Ralph Grant "Lefty" Caldwell (January 18, 1884 – August 5, 1969) was an American pitcher in Major League Baseball. He was 5'9" and weighed 155 pounds.

Biography
Caldwell was born in Philadelphia, Pennsylvania, in 1884. He entered the University of Pennsylvania in 1902 and played on the school's baseball team in 1903 and 1904. He graduated in 1907.

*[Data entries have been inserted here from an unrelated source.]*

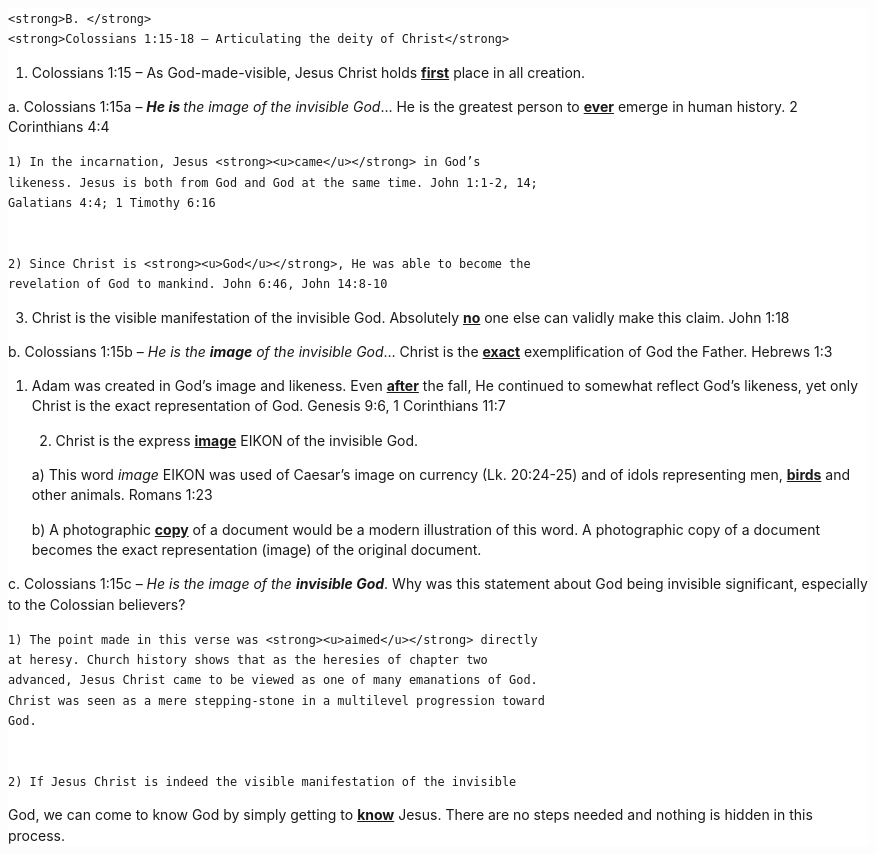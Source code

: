  
    <strong>B. </strong>
    <strong>Colossians 1:15-18 – Articulating the deity of Christ</strong>
 
 
1. Colossians 1:15 – As God-made-visible, Jesus Christ holds    <strong><u>first</u></strong> place in all creation.
 
 
a. Colossians 1:15a – <strong><em>He is </em></strong><em>the image of the invisible God</em>… He is the greatest person to    <strong><u>ever</u></strong> emerge in human history. 2 Corinthians 4:4
 
 
    1) In the incarnation, Jesus <strong><u>came</u></strong> in God’s
    likeness. Jesus is both from God and God at the same time. John 1:1-2, 14;
    Galatians 4:4; 1 Timothy 6:16
 
 
    2) Since Christ is <strong><u>God</u></strong>, He was able to become the
    revelation of God to mankind. John 6:46, John 14:8-10
 
 
3) Christ is the visible manifestation of the invisible God. Absolutely    <strong><u>no</u></strong> one else can validly make this claim. John 1:18
 
 
b. Colossians 1:15b –    <em>He is the <strong>image</strong> of the invisible God</em>… Christ is the <strong><u>exact</u></strong> exemplification of God the Father. Hebrews 1:3
 
 
1) Adam was created in God’s image and likeness. Even    <strong><u>after</u></strong> the fall, He continued to somewhat reflect God’s likeness, yet only Christ is the exact representation of God. Genesis 9:6, 1 Corinthians 11:7
 
 
    2) Christ is the express <strong><u>image</u></strong> EIKON of the
    invisible God.
 
 
    a) This word <em>image</em> EIKON was used of Caesar’s image on currency
    (Lk. 20:24-25) and of idols representing men, <strong><u>birds</u></strong>
    and other animals. Romans 1:23
 
 
    b) A photographic <strong><u>copy</u></strong> of a document would be a
    modern illustration of this word. A photographic copy of a document becomes
    the exact representation (image) of the original document.
 
 
c. Colossians 1:15c –    <em>He is the image of the <strong>invisible God</strong></em>. Why was this statement about God being invisible significant, especially to the Colossian believers?
 
 
    1) The point made in this verse was <strong><u>aimed</u></strong> directly
    at heresy. Church history shows that as the heresies of chapter two
    advanced, Jesus Christ came to be viewed as one of many emanations of God.
    Christ was seen as a mere stepping-stone in a multilevel progression toward
    God.
 
 
    2) If Jesus Christ is indeed the visible manifestation of the invisible
God, we can come to know God by simply getting to    <strong><u>know</u></strong> Jesus. There are no steps needed and nothing is hidden in this process.
    <br/>
 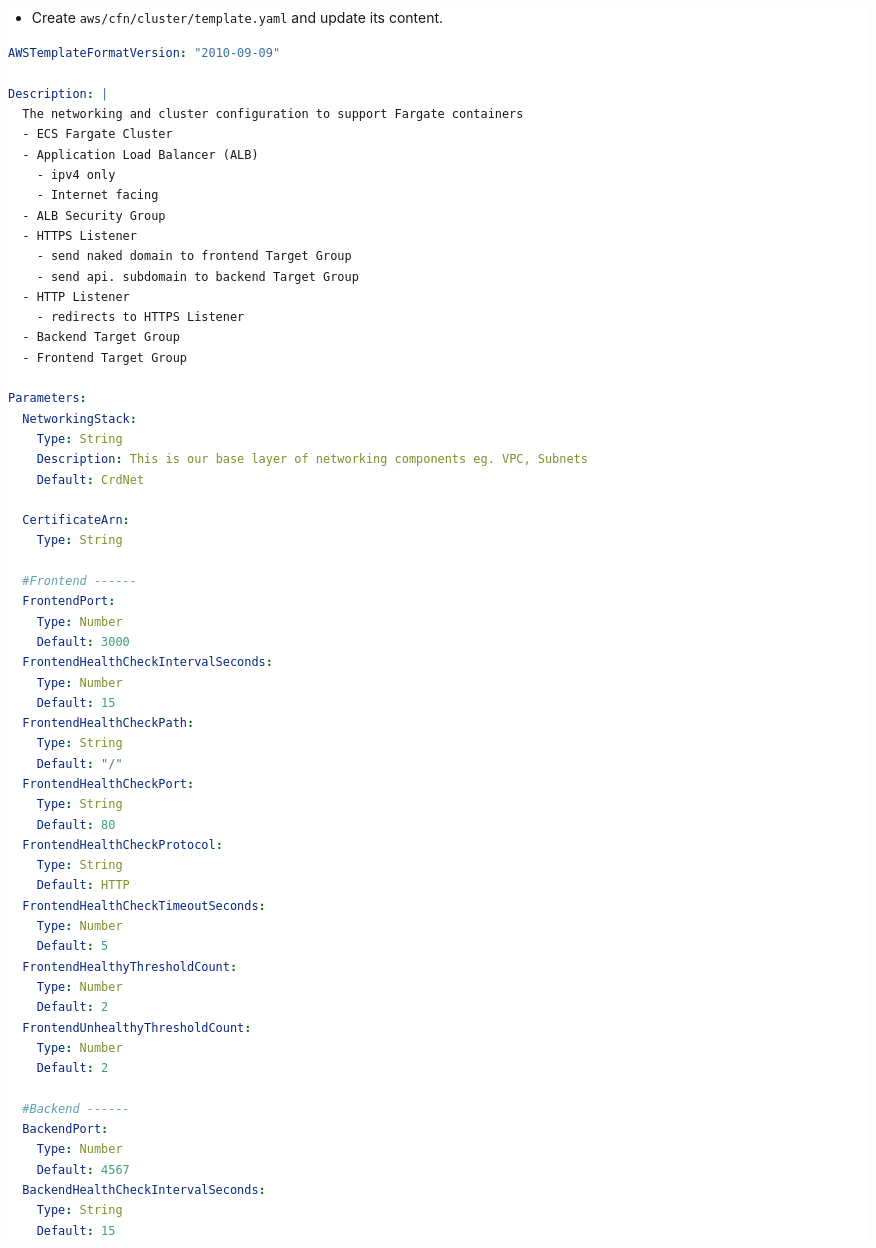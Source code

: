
 ```yaml
```

- Create `aws/cfn/cluster/template.yaml` and update its content.

```yaml
AWSTemplateFormatVersion: "2010-09-09"

Description: |
  The networking and cluster configuration to support Fargate containers
  - ECS Fargate Cluster
  - Application Load Balancer (ALB)
    - ipv4 only
    - Internet facing
  - ALB Security Group
  - HTTPS Listener
    - send naked domain to frontend Target Group
    - send api. subdomain to backend Target Group
  - HTTP Listener
    - redirects to HTTPS Listener
  - Backend Target Group
  - Frontend Target Group

Parameters:
  NetworkingStack:
    Type: String
    Description: This is our base layer of networking components eg. VPC, Subnets
    Default: CrdNet

  CertificateArn:
    Type: String

  #Frontend ------
  FrontendPort:
    Type: Number
    Default: 3000
  FrontendHealthCheckIntervalSeconds:
    Type: Number
    Default: 15
  FrontendHealthCheckPath:
    Type: String
    Default: "/"
  FrontendHealthCheckPort:
    Type: String
    Default: 80
  FrontendHealthCheckProtocol:
    Type: String
    Default: HTTP
  FrontendHealthCheckTimeoutSeconds:
    Type: Number
    Default: 5
  FrontendHealthyThresholdCount:
    Type: Number
    Default: 2
  FrontendUnhealthyThresholdCount:
    Type: Number
    Default: 2

  #Backend ------
  BackendPort:
    Type: Number
    Default: 4567
  BackendHealthCheckIntervalSeconds:
    Type: String
    Default: 15
```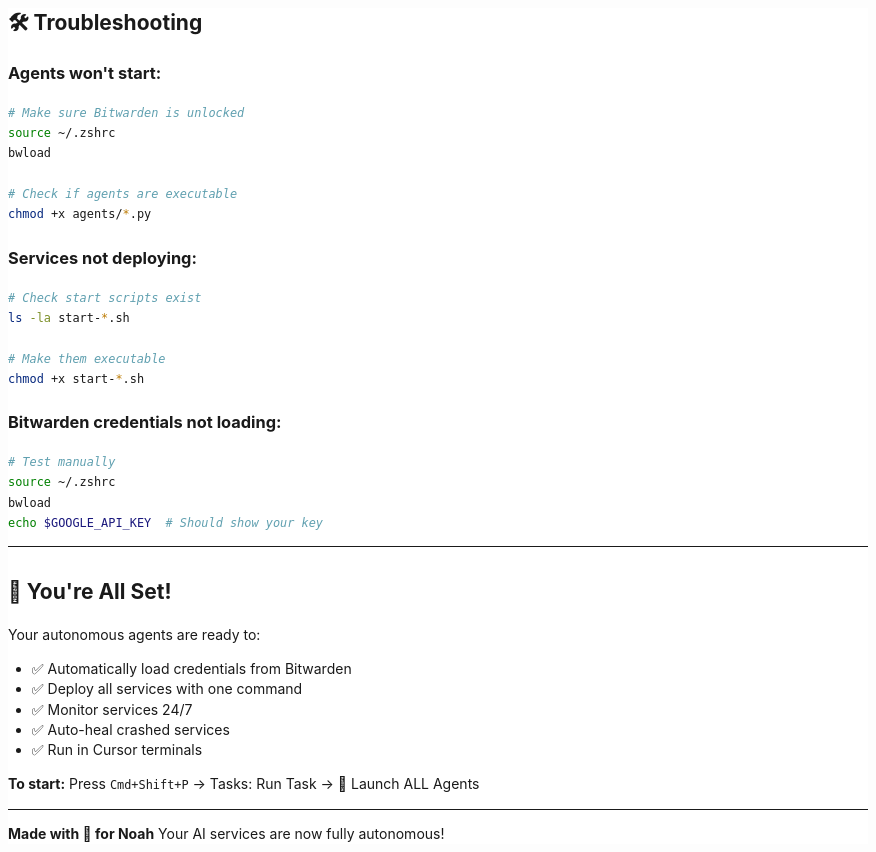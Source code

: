 
## 🛠 Troubleshooting

### Agents won't start:
```bash
# Make sure Bitwarden is unlocked
source ~/.zshrc
bwload

# Check if agents are executable
chmod +x agents/*.py
```

### Services not deploying:
```bash
# Check start scripts exist
ls -la start-*.sh

# Make them executable
chmod +x start-*.sh
```

### Bitwarden credentials not loading:
```bash
# Test manually
source ~/.zshrc
bwload
echo $GOOGLE_API_KEY  # Should show your key
```

---

## 🎉 You're All Set!

Your autonomous agents are ready to:
- ✅ Automatically load credentials from Bitwarden
- ✅ Deploy all services with one command
- ✅ Monitor services 24/7
- ✅ Auto-heal crashed services
- ✅ Run in Cursor terminals

**To start:** Press `Cmd+Shift+P` → Tasks: Run Task → 🚀 Launch ALL Agents

---

**Made with 🤖 for Noah**
Your AI services are now fully autonomous!


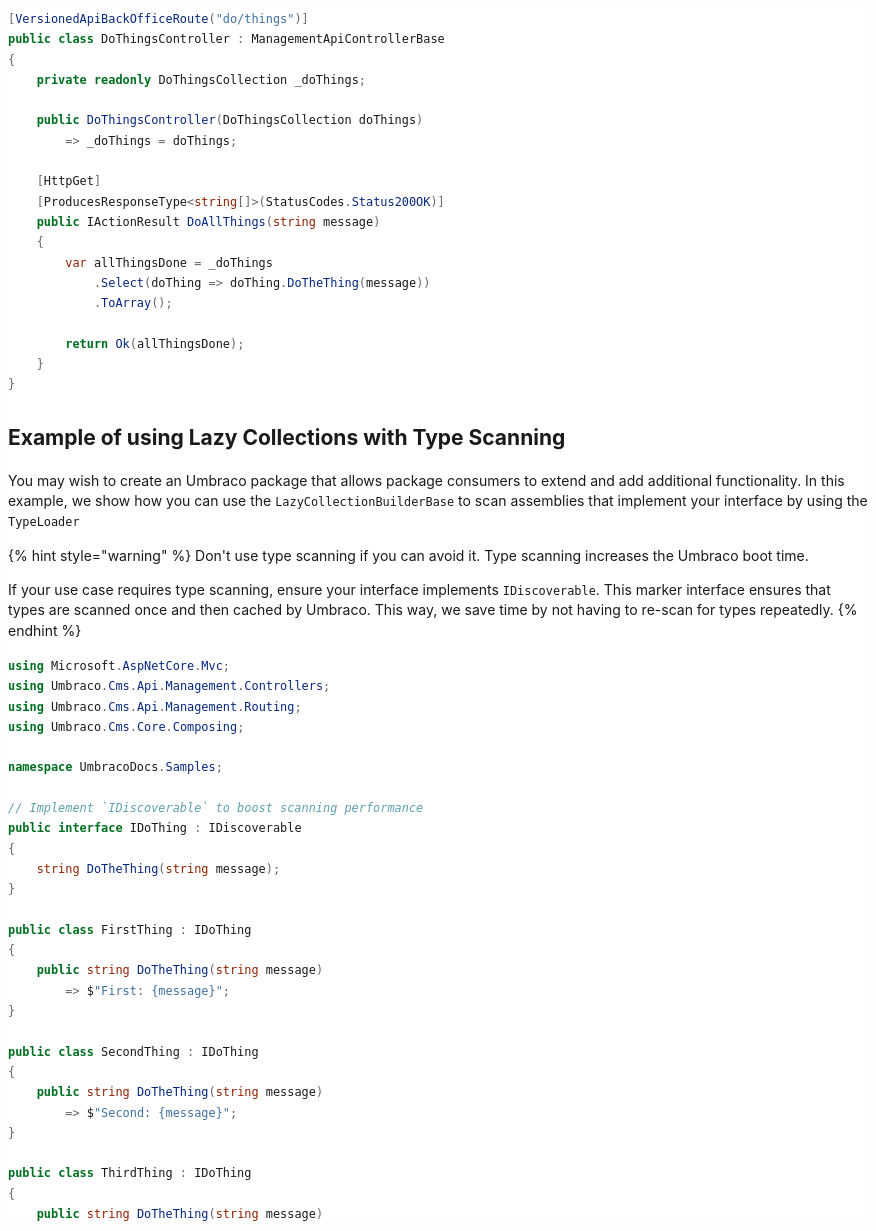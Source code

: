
 ```csharp
[VersionedApiBackOfficeRoute("do/things")]
public class DoThingsController : ManagementApiControllerBase
{
    private readonly DoThingsCollection _doThings;

    public DoThingsController(DoThingsCollection doThings)
        => _doThings = doThings;

    [HttpGet]
    [ProducesResponseType<string[]>(StatusCodes.Status200OK)]
    public IActionResult DoAllThings(string message)
    {
        var allThingsDone = _doThings
            .Select(doThing => doThing.DoTheThing(message))
            .ToArray();

        return Ok(allThingsDone);
    }
}
```

## Example of using Lazy Collections with Type Scanning

You may wish to create an Umbraco package that allows package consumers to extend and add additional functionality. In this example, we show how you can use the `LazyCollectionBuilderBase` to scan assemblies that implement your interface by using the `TypeLoader`

{% hint style="warning" %}
Don't use type scanning if you can avoid it. Type scanning increases the Umbraco boot time.

If your use case requires type scanning, ensure your interface implements `IDiscoverable`. This marker interface ensures that types are scanned once and then cached by Umbraco. This way, we save time by not having to re-scan for types repeatedly.
{% endhint %}

```csharp
using Microsoft.AspNetCore.Mvc;
using Umbraco.Cms.Api.Management.Controllers;
using Umbraco.Cms.Api.Management.Routing;
using Umbraco.Cms.Core.Composing;

namespace UmbracoDocs.Samples;

// Implement `IDiscoverable` to boost scanning performance
public interface IDoThing : IDiscoverable
{
    string DoTheThing(string message);
}

public class FirstThing : IDoThing
{
    public string DoTheThing(string message)
        => $"First: {message}";
}

public class SecondThing : IDoThing
{
    public string DoTheThing(string message)
        => $"Second: {message}";
}

public class ThirdThing : IDoThing
{
    public string DoTheThing(string message)
```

Caldwell made his professional baseball debut for the National League's Philadelphia Phillies on September 10, 1904. In six appearances that season, he went 2–2 with a 4.17 earned run average. He also went 8 for 18 at the plate for a .444 batting average. The following season, he went 1–3 with a 4.24 ERA in seven appearances for the Phillies. He went 0 for 15 at the plate. His final major league game was on July 5, 1905. During the 1905 season, he also played for the Eastern League's Toronto Maple Leafs.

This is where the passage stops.